Each line of the records needs to come back exactly as written.

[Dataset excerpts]
+++

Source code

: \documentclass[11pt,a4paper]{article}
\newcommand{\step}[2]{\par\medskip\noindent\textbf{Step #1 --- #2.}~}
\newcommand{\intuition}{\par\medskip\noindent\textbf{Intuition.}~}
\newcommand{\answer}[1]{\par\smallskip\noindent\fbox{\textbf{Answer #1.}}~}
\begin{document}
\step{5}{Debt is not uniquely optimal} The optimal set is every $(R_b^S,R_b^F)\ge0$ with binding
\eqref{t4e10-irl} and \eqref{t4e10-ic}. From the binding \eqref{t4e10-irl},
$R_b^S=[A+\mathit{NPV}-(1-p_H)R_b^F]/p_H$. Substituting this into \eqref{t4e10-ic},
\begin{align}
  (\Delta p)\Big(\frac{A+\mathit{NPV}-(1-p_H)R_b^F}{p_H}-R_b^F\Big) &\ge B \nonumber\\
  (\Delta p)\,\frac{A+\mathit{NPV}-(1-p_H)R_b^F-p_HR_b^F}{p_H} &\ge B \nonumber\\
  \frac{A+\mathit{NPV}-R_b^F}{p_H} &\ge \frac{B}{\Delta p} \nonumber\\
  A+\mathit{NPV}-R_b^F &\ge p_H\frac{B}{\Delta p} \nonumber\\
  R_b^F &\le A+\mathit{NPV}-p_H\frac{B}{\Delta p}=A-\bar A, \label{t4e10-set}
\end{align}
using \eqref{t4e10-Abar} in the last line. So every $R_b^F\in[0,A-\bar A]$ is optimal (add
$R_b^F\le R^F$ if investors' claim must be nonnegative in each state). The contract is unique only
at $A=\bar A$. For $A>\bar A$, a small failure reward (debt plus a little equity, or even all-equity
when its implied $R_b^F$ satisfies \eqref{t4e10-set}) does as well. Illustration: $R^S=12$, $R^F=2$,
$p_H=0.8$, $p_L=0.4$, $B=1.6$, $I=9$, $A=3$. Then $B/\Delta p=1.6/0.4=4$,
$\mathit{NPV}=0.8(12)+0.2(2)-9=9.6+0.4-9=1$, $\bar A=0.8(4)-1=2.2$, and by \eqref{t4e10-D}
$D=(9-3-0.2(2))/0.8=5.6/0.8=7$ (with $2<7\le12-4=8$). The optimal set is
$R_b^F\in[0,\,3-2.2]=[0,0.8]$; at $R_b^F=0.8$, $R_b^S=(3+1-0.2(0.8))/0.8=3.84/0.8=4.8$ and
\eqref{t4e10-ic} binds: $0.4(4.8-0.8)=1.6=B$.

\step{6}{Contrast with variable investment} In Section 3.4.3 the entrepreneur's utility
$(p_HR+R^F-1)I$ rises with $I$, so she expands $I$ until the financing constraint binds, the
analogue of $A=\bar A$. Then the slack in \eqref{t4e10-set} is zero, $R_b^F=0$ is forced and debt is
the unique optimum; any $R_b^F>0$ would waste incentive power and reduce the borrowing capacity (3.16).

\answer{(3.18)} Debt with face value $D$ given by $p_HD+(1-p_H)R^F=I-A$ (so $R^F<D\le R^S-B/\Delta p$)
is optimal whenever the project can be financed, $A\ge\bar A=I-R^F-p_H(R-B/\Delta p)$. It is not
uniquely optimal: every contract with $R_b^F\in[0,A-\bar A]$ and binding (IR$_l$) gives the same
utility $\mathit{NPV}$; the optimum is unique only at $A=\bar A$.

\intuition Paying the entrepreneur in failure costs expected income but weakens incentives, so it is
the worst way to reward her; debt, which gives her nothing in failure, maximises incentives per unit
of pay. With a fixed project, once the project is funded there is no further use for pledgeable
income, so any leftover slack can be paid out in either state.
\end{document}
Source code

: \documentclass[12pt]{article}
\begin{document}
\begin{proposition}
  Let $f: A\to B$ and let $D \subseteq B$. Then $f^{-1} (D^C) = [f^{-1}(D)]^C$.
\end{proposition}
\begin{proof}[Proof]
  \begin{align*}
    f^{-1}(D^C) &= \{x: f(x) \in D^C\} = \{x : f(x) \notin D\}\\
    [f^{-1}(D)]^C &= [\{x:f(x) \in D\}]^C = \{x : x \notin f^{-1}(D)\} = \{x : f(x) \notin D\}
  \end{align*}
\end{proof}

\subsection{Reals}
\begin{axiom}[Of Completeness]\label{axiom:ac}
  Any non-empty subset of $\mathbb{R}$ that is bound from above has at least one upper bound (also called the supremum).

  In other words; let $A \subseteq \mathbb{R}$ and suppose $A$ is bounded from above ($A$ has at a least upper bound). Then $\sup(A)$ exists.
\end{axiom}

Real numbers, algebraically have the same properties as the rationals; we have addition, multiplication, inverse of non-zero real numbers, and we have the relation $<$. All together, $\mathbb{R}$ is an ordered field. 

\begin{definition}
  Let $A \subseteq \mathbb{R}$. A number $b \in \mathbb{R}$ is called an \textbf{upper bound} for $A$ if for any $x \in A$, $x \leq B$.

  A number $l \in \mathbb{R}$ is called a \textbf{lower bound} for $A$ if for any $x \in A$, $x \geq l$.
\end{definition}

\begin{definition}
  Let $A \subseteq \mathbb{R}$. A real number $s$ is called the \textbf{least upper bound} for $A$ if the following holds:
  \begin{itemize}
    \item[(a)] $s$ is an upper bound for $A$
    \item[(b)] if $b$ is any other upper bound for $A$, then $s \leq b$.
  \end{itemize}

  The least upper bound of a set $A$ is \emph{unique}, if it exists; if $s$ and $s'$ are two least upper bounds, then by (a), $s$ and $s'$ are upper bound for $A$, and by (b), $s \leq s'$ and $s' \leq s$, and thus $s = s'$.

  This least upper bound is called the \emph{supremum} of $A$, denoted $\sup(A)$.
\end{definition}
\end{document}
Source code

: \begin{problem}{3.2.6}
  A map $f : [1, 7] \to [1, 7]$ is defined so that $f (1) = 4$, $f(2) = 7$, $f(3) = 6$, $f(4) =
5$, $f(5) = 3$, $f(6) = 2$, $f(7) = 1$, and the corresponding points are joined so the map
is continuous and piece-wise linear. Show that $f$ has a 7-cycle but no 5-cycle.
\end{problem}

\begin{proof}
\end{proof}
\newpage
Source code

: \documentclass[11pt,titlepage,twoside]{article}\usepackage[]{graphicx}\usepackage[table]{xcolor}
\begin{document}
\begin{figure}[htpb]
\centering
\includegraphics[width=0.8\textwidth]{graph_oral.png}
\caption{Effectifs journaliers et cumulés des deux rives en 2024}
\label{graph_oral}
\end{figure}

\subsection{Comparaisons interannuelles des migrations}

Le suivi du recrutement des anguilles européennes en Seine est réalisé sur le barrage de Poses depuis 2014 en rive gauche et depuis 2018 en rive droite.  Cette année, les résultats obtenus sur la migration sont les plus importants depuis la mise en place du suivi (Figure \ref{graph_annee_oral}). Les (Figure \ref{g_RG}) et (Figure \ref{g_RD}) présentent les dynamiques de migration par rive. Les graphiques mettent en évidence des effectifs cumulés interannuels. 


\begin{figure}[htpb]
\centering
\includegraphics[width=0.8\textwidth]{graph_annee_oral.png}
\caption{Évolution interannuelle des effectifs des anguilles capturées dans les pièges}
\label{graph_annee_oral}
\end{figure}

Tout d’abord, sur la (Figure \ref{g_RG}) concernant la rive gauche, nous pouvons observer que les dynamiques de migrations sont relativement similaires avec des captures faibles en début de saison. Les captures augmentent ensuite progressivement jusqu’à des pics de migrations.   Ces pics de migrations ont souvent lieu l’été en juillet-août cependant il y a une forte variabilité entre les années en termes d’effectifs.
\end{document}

+++

● **Answer for this exercise**:
Source code

: \documentclass[11pt,a4paper]{article}
\newcommand{\step}[2]{\par\medskip\noindent\textbf{Step #1 --- #2.}~}
\newcommand{\intuition}{\par\medskip\noindent\textbf{Intuition.}~}
\newcommand{\answer}[1]{\par\smallskip\noindent\fbox{\textbf{Answer #1.}}~}
\begin{document}
\step{5}{Debt is not uniquely optimal} The optimal set is every $(R_b^S,R_b^F)\ge0$ with binding
\eqref{t4e10-irl} and \eqref{t4e10-ic}. From the binding \eqref{t4e10-irl},
$R_b^S=[A+\mathit{NPV}-(1-p_H)R_b^F]/p_H$. Substituting this into \eqref{t4e10-ic},
\begin{align}
  (\Delta p)\Big(\frac{A+\mathit{NPV}-(1-p_H)R_b^F}{p_H}-R_b^F\Big) &\ge B \nonumber\\
  (\Delta p)\,\frac{A+\mathit{NPV}-(1-p_H)R_b^F-p_HR_b^F}{p_H} &\ge B \nonumber\\
  \frac{A+\mathit{NPV}-R_b^F}{p_H} &\ge \frac{B}{\Delta p} \nonumber\\
  A+\mathit{NPV}-R_b^F &\ge p_H\frac{B}{\Delta p} \nonumber\\
  R_b^F &\le A+\mathit{NPV}-p_H\frac{B}{\Delta p}=A-\bar A, \label{t4e10-set}
\end{align}
using \eqref{t4e10-Abar} in the last line. So every $R_b^F\in[0,A-\bar A]$ is optimal (add
$R_b^F\le R^F$ if investors' claim must be nonnegative in each state). The contract is unique only
at $A=\bar A$. For $A>\bar A$, a small failure reward (debt plus a little equity, or even all-equity
when its implied $R_b^F$ satisfies \eqref{t4e10-set}) does as well. Illustration: $R^S=12$, $R^F=2$,
$p_H=0.8$, $p_L=0.4$, $B=1.6$, $I=9$, $A=3$. Then $B/\Delta p=1.6/0.4=4$,
$\mathit{NPV}=0.8(12)+0.2(2)-9=9.6+0.4-9=1$, $\bar A=0.8(4)-1=2.2$, and by \eqref{t4e10-D}
$D=(9-3-0.2(2))/0.8=5.6/0.8=7$ (with $2<7\le12-4=8$). The optimal set is
$R_b^F\in[0,\,3-2.2]=[0,0.8]$; at $R_b^F=0.8$, $R_b^S=(3+1-0.2(0.8))/0.8=3.84/0.8=4.8$ and
\eqref{t4e10-ic} binds: $0.4(4.8-0.8)=1.6=B$.

\step{6}{Contrast with variable investment} In Section 3.4.3 the entrepreneur's utility
$(p_HR+R^F-1)I$ rises with $I$, so she expands $I$ until the financing constraint binds, the
analogue of $A=\bar A$. Then the slack in \eqref{t4e10-set} is zero, $R_b^F=0$ is forced and debt is
the unique optimum; any $R_b^F>0$ would waste incentive power and reduce the borrowing capacity (3.16).

\answer{(3.18)} Debt with face value $D$ given by $p_HD+(1-p_H)R^F=I-A$ (so $R^F<D\le R^S-B/\Delta p$)
is optimal whenever the project can be financed, $A\ge\bar A=I-R^F-p_H(R-B/\Delta p)$. It is not
uniquely optimal: every contract with $R_b^F\in[0,A-\bar A]$ and binding (IR$_l$) gives the same
utility $\mathit{NPV}$; the optimum is unique only at $A=\bar A$.

\intuition Paying the entrepreneur in failure costs expected income but weakens incentives, so it is
the worst way to reward her; debt, which gives her nothing in failure, maximises incentives per unit
of pay. With a fixed project, once the project is funded there is no further use for pledgeable
income, so any leftover slack can be paid out in either state.
\end{document}
Source code

: \documentclass[12pt]{article}
\begin{document}
\begin{proposition}
  Let $f: A\to B$ and let $D \subseteq B$. Then $f^{-1} (D^C) = [f^{-1}(D)]^C$.
\end{proposition}
\begin{proof}[Proof]
  \begin{align*}
    f^{-1}(D^C) &= \{x: f(x) \in D^C\} = \{x : f(x) \notin D\}\\
    [f^{-1}(D)]^C &= [\{x:f(x) \in D\}]^C = \{x : x \notin f^{-1}(D)\} = \{x : f(x) \notin D\}
  \end{align*}
\end{proof}

\subsection{Reals}
\begin{axiom}[Of Completeness]\label{axiom:ac}
  Any non-empty subset of $\mathbb{R}$ that is bound from above has at least one upper bound (also called the supremum).

  In other words; let $A \subseteq \mathbb{R}$ and suppose $A$ is bounded from above ($A$ has at a least upper bound). Then $\sup(A)$ exists.
\end{axiom}

Real numbers, algebraically have the same properties as the rationals; we have addition, multiplication, inverse of non-zero real numbers, and we have the relation $<$. All together, $\mathbb{R}$ is an ordered field. 

\begin{definition}
  Let $A \subseteq \mathbb{R}$. A number $b \in \mathbb{R}$ is called an \textbf{upper bound} for $A$ if for any $x \in A$, $x \leq B$.

  A number $l \in \mathbb{R}$ is called a \textbf{lower bound} for $A$ if for any $x \in A$, $x \geq l$.
\end{definition}

\begin{definition}
  Let $A \subseteq \mathbb{R}$. A real number $s$ is called the \textbf{least upper bound} for $A$ if the following holds:
  \begin{itemize}
    \item[(a)] $s$ is an upper bound for $A$
    \item[(b)] if $b$ is any other upper bound for $A$, then $s \leq b$.
  \end{itemize}

  The least upper bound of a set $A$ is \emph{unique}, if it exists; if $s$ and $s'$ are two least upper bounds, then by (a), $s$ and $s'$ are upper bound for $A$, and by (b), $s \leq s'$ and $s' \leq s$, and thus $s = s'$.

  This least upper bound is called the \emph{supremum} of $A$, denoted $\sup(A)$.
\end{definition}
\end{document}
Source code

: \begin{problem}{3.2.6}
  A map $f : [1, 7] \to [1, 7]$ is defined so that $f (1) = 4$, $f(2) = 7$, $f(3) = 6$, $f(4) =
5$, $f(5) = 3$, $f(6) = 2$, $f(7) = 1$, and the corresponding points are joined so the map
is continuous and piece-wise linear. Show that $f$ has a 7-cycle but no 5-cycle.
\end{problem}

\begin{proof}
\end{proof}
\newpage
Source code

: \documentclass[11pt,titlepage,twoside]{article}\usepackage[]{graphicx}\usepackage[table]{xcolor}
\begin{document}
\begin{figure}[htpb]
\centering
\includegraphics[width=0.8\textwidth]{graph_oral.png}
\caption{Effectifs journaliers et cumulés des deux rives en 2024}
\label{graph_oral}
\end{figure}

\subsection{Comparaisons interannuelles des migrations}

Le suivi du recrutement des anguilles européennes en Seine est réalisé sur le barrage de Poses depuis 2014 en rive gauche et depuis 2018 en rive droite.  Cette année, les résultats obtenus sur la migration sont les plus importants depuis la mise en place du suivi (Figure \ref{graph_annee_oral}). Les (Figure \ref{g_RG}) et (Figure \ref{g_RD}) présentent les dynamiques de migration par rive. Les graphiques mettent en évidence des effectifs cumulés interannuels. 


\begin{figure}[htpb]
\centering
\includegraphics[width=0.8\textwidth]{graph_annee_oral.png}
\caption{Évolution interannuelle des effectifs des anguilles capturées dans les pièges}
\label{graph_annee_oral}
\end{figure}

Tout d’abord, sur la (Figure \ref{g_RG}) concernant la rive gauche, nous pouvons observer que les dynamiques de migrations sont relativement similaires avec des captures faibles en début de saison. Les captures augmentent ensuite progressivement jusqu’à des pics de migrations.   Ces pics de migrations ont souvent lieu l’été en juillet-août cependant il y a une forte variabilité entre les années en termes d’effectifs.
\end{document}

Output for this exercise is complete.